The back story is a bit different than the original: In this version, Barnabas was "made" by the spell of a vengeful witch, and not by a vampire bat summoned by the witch. Unleashed after 200 years in a coffin, he resumes his status as head of household in the family mansion, where his kin and their lodgers — played by Michelle Pfeiffer, Jonny Lee Miller, Helena Bonham Carter, Jackie Earle Haley and others — slowly come to learn what he is. The witch (Eva Green) who created him is still around, gorgeous as ever, and they still hate each other.

What Burton's film lacks in imagination it doesn't make up for with its empty creativity. His ghouls are all horribly familiar, and the 1972 setting allows him to joke in two directions: As modernism baffles Barnabas, the blasts at the past allow us to feel hip and superior. These are points 19 and 20, respectively, in Susan Sontag's seminal essay "Notes on Camp," which states, "Intending to be campy is always harmful." Enter Alice Cooper as himself.

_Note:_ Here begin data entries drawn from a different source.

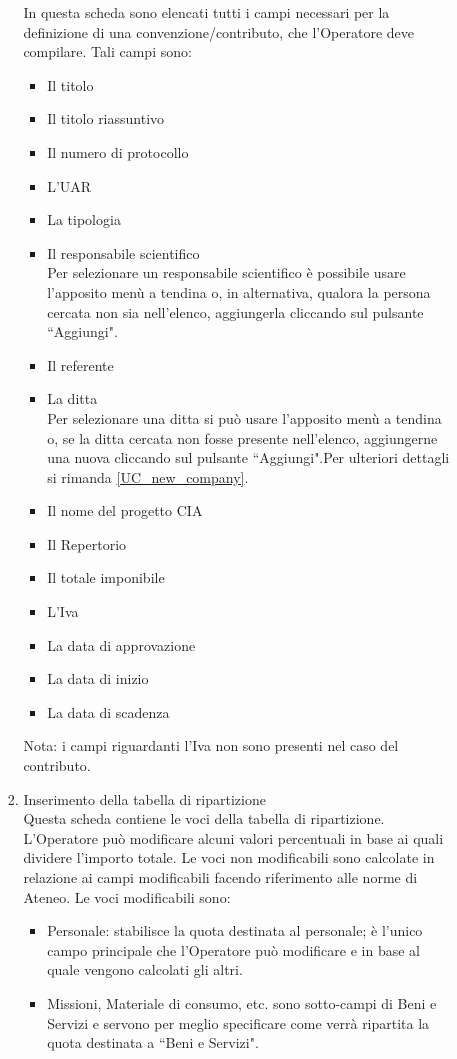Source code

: \begin{enumerate}
\begin{enumerate}
\begin{enumerate}
      In questa scheda sono elencati tutti i campi necessari per la definizione di una convenzione/contributo, 
      che l'Operatore deve compilare. Tali campi sono:
      \begin{itemize}
	\item Il titolo
	\item Il titolo riassuntivo
	\item Il numero di protocollo
	\item L'UAR
	\item La tipologia
	\item Il responsabile scientifico\\
	  Per selezionare un responsabile scientifico è possibile usare l'apposito menù a tendina o, in alternativa, qualora la persona cercata non sia nell'elenco, aggiungerla cliccando sul pulsante ``Aggiungi".
	\item Il referente
	\item La ditta\\
	  Per selezionare una ditta si può usare l'apposito menù a tendina o, se la ditta cercata non fosse presente nell'elenco, aggiungerne una nuova cliccando sul pulsante ``Aggiungi".Per ulteriori dettagli si rimanda \ref{UC_new_company}.
	\item Il nome del progetto CIA
	\item Il Repertorio
	\item Il totale imponibile
	\item L'Iva
	\item La data di approvazione
	\item La data di inizio
	\item La data di scadenza
      \end{itemize}
      
      Nota: i campi riguardanti l'Iva non sono presenti nel caso del contributo.
      
    \item Inserimento della tabella di ripartizione\\
     
      Questa scheda contiene le voci della tabella di ripartizione. L'Operatore può modificare alcuni valori percentuali 
      in base ai quali dividere l'importo totale. Le voci non modificabili sono calcolate in relazione ai campi modificabili facendo riferimento alle norme di Ateneo. Le voci modificabili sono:
      \begin{itemize}
	\item Personale: stabilisce la quota destinata al personale; è l'unico campo principale che l'Operatore può modificare e in base al quale vengono calcolati gli altri.
	\item Missioni, Materiale di consumo, etc. sono sotto-campi di Beni e Servizi e servono per meglio specificare come verrà ripartita la quota destinata a ``Beni e Servizi".
      \end{itemize}
      

\end{enumerate}
\end{enumerate}
\end{enumerate}
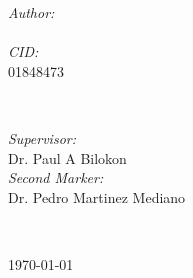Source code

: \begin{titlepage}
\begin{minipage}{0.4\textwidth}
\begin{flushleft} \large
\emph{Author:}\\
\@author \\ [1.2em] %
\emph{CID:} \\
01848473
\end{flushleft}
\end{minipage}
~
\begin{minipage}{0.4\textwidth}
\begin{flushright} \large
\emph{Supervisor:} \\
Dr. Paul A Bilokon \\[1.2em] %
\emph{Second Marker:} \\
Dr. Pedro Martinez Mediano %
\end{flushright}
\end{minipage}\\[2cm]
\makeatother



{\large \today}\\[2cm] %

\vfill %

\end{titlepage}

The movie's themes are the Burton/Depp standards: Difference is good (even if Mr. Different kills innocent people), and the Misunderstood just want to be loved. I'll drink (blood) to that. At times amusing, and at other times dull, it's enjoyably performed by Depp, whom I admire for taking his eccentric performances so seriously. Soap operas need to go on and on, and that tends to strain the artists who create them. In that regard, Burton's revival does in two hours what it took five years to do the first time around.